**How to complete this task**: Please restate, word for word, the lines below that begin at the one with "3. Crear (si" and end at the one with "# Commit inicial". Leave out all other lines.

**Excerpts from a dataset**:
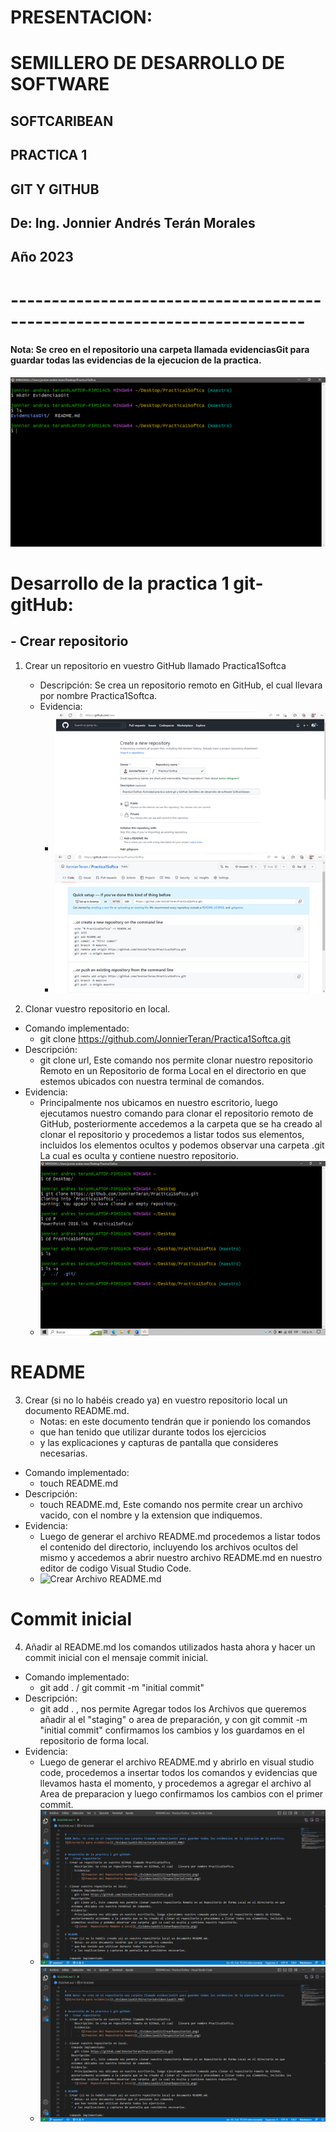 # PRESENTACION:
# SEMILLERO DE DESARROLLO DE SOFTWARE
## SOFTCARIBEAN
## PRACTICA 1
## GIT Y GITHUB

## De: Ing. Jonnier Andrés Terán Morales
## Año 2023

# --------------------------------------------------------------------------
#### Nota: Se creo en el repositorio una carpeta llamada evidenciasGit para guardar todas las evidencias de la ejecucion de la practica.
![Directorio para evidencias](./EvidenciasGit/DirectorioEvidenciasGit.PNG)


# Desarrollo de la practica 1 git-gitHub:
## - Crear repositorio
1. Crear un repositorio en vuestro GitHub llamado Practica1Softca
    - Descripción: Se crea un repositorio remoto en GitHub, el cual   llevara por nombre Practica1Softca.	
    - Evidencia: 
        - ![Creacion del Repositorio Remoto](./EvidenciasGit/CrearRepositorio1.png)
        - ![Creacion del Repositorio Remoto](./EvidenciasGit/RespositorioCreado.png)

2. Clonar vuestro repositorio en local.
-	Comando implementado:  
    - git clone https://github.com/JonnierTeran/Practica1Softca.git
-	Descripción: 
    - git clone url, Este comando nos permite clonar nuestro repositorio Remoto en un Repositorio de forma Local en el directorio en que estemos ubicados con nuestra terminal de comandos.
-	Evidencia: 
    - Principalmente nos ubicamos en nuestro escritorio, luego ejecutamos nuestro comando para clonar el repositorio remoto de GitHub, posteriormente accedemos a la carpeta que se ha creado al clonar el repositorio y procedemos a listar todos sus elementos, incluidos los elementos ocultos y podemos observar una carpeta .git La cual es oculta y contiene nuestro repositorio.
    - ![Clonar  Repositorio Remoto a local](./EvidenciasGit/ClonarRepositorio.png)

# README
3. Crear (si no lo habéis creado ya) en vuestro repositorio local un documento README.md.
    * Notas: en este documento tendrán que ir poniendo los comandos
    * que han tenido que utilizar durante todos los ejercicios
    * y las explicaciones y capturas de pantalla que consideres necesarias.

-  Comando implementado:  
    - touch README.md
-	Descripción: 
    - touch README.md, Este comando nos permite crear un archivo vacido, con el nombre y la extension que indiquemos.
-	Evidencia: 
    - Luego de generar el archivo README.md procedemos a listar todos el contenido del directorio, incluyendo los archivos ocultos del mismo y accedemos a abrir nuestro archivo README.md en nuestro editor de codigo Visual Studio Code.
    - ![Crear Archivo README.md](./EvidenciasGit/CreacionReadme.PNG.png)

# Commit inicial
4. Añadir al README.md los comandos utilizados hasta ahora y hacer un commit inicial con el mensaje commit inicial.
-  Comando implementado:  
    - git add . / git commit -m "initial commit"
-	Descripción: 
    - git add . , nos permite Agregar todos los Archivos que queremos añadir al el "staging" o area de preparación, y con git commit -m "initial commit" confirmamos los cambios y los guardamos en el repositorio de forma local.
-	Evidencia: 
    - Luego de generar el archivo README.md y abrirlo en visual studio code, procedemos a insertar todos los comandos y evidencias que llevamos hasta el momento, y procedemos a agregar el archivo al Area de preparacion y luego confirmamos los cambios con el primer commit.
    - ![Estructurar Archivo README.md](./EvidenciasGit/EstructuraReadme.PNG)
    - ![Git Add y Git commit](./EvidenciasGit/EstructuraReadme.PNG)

**Task answer**:
3. Crear (si no lo habéis creado ya) en vuestro repositorio local un documento README.md.
    * Notas: en este documento tendrán que ir poniendo los comandos
    * que han tenido que utilizar durante todos los ejercicios
    * y las explicaciones y capturas de pantalla que consideres necesarias.

-  Comando implementado:  
    - touch README.md
-	Descripción: 
    - touch README.md, Este comando nos permite crear un archivo vacido, con el nombre y la extension que indiquemos.
-	Evidencia: 
    - Luego de generar el archivo README.md procedemos a listar todos el contenido del directorio, incluyendo los archivos ocultos del mismo y accedemos a abrir nuestro archivo README.md en nuestro editor de codigo Visual Studio Code.
    - ![Crear Archivo README.md](./EvidenciasGit/CreacionReadme.PNG.png)

# Commit inicial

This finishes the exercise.